ISLAMABAD: The judge who found PTI founder Imran Khan guilty last year, Judge Humayun Dilawar, had arrest warrants issued for him by a judicial magistrate in Bannu.
Tuesday saw the issuance of the warrants in response to an appeal submitted by the PTI-held Anti-Corruption Establishment (ACE) in Khyber Pakhtunkhwa.
According to retired Brig Muhammad Musaddiq Abbasi, an advisor to the KP chief minister, the anti-graft committee is looking into the judge’s family for possible land grabbing.
In a case filed against them on Monday under sections 409, 419, 420, 468, and 471 of the Pakistan Penal Code (PPC) and 5(2) of the Prevention of Corruption Act (PCA), the ACE requested arrest warrants for the judge, his father, uncle, and brother.
Forgery is punishable by up to seven years in jail and a fine under Section 468. Sections 409, 419, and 420 address minor offenses committed by public employees, personation, and cheating and dishonesty, respectively.
Judicial Magistrate Bannu Mehbooul Hassan accepted ACE’s plea and stated that while the remaining allegations are cognisable, the prosecution requested warrants under Section 468 of the PPC, which is not.
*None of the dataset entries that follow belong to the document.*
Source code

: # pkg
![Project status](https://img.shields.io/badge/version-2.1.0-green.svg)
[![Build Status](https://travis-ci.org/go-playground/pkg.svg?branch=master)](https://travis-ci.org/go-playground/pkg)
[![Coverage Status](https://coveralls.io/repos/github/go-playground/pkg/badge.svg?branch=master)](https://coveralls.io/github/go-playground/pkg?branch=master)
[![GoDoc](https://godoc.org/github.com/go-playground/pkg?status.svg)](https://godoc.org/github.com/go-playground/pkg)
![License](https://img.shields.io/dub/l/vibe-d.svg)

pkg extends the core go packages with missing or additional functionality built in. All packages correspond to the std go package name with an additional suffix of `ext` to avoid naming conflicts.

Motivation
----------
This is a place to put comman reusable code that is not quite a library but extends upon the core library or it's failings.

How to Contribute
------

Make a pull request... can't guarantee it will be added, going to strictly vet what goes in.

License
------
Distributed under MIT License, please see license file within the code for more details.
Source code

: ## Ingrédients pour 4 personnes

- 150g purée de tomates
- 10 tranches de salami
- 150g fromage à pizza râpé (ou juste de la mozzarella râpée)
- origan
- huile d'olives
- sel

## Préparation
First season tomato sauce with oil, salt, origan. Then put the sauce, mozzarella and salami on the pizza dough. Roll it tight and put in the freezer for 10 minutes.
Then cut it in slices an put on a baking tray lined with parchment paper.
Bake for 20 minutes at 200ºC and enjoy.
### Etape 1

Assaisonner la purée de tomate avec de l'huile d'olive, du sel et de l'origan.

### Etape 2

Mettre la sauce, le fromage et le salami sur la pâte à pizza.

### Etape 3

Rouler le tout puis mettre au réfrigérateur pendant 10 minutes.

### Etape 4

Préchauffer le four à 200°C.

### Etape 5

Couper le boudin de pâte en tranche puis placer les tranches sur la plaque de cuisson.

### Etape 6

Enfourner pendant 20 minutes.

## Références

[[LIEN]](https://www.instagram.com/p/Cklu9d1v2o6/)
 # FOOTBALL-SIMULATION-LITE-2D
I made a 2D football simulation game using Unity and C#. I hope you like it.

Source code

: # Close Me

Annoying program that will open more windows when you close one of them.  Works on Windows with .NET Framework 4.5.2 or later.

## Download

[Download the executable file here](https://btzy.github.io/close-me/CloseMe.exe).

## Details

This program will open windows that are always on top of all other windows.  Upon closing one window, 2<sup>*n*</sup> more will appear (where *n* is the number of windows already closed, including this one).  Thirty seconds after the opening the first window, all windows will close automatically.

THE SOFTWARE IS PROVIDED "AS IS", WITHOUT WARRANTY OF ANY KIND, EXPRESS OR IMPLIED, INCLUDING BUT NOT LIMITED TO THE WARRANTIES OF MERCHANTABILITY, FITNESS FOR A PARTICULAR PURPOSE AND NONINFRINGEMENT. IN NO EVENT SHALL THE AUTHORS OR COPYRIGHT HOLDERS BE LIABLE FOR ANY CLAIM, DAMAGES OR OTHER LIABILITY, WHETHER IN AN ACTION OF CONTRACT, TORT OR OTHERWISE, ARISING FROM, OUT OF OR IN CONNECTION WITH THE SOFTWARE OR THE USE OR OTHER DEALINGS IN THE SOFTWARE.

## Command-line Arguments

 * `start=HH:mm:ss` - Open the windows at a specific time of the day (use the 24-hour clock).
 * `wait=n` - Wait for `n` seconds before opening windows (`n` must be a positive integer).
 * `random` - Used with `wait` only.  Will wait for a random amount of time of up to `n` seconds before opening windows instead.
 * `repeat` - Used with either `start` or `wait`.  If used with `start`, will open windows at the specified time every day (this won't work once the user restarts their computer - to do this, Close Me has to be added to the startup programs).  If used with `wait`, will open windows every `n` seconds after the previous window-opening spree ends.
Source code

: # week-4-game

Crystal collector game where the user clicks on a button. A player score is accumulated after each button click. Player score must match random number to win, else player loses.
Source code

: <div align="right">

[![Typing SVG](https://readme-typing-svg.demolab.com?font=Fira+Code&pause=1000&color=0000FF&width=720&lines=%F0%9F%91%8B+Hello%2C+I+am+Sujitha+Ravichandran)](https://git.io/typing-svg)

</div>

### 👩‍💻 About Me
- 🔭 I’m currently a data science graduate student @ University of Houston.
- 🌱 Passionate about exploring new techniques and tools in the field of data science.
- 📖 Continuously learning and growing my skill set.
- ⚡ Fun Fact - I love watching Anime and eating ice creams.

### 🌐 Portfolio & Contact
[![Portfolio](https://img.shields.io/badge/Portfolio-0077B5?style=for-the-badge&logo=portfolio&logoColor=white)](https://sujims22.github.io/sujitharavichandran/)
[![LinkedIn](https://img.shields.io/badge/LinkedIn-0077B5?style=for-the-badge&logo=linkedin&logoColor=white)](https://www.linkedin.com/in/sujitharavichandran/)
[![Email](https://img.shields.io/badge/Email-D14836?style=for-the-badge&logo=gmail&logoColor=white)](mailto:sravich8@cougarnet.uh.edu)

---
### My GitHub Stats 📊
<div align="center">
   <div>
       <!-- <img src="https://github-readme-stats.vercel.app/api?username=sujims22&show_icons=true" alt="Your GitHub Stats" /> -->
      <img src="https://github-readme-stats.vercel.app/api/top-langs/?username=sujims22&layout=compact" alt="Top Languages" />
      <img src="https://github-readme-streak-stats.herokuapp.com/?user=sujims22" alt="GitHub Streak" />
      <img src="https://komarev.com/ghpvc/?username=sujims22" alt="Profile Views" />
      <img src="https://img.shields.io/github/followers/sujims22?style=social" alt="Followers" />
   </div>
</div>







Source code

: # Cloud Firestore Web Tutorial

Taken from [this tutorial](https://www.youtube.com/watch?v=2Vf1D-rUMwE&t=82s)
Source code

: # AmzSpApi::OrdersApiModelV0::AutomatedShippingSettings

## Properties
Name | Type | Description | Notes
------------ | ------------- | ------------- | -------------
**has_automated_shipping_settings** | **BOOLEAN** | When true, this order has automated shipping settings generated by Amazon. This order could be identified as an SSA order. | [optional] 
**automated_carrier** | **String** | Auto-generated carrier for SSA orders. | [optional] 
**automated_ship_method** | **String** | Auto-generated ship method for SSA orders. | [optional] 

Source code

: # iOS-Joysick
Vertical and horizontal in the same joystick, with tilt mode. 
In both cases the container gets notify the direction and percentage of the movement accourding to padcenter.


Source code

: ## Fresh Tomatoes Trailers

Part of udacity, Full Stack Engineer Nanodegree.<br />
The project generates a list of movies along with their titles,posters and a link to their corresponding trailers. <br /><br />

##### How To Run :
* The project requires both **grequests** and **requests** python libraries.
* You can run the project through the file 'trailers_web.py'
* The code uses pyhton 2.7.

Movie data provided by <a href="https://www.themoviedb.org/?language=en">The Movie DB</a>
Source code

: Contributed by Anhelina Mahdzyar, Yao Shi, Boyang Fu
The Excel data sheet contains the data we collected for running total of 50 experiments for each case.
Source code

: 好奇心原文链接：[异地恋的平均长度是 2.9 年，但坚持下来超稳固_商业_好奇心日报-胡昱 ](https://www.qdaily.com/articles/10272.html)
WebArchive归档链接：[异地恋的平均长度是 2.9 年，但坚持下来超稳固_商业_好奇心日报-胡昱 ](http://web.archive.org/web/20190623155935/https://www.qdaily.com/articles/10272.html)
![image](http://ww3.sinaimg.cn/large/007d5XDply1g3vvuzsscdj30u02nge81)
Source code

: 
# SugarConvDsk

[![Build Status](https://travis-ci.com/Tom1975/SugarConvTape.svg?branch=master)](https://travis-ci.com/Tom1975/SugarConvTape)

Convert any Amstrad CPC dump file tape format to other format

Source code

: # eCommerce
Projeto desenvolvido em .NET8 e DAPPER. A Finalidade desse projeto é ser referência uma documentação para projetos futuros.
For crimes classified as cognizable, police can make an arrest without a warrant; for crimes classified as non-cognizable, a magistrate’s warrant is required before police can take the accused into custody.
The judge and his family members were ordered to be arrested by the magistrate and the ACE. The order said that “warrants shall be deemed effective until the accused is arrested and produced before the court.”
On August 5 of last year, Judge Dilawar sentenced the former prime minister to three years in prison in response to the Election Commission of Pakistan’s accusation that he had not misrepresented his holdings.
A court order to “illegally occupy” land is allegedly being tempered by the judge and his family, according to Mr. Abbasi, KP CM’s special assistant on anti-corruption.
He said in a video clip that the judge’s brother, Sadiq Dilawar, and father, Dilawar Khan, had faked the paperwork to transfer land valued at Rs. 1.5 billion into their names and build a housing community there.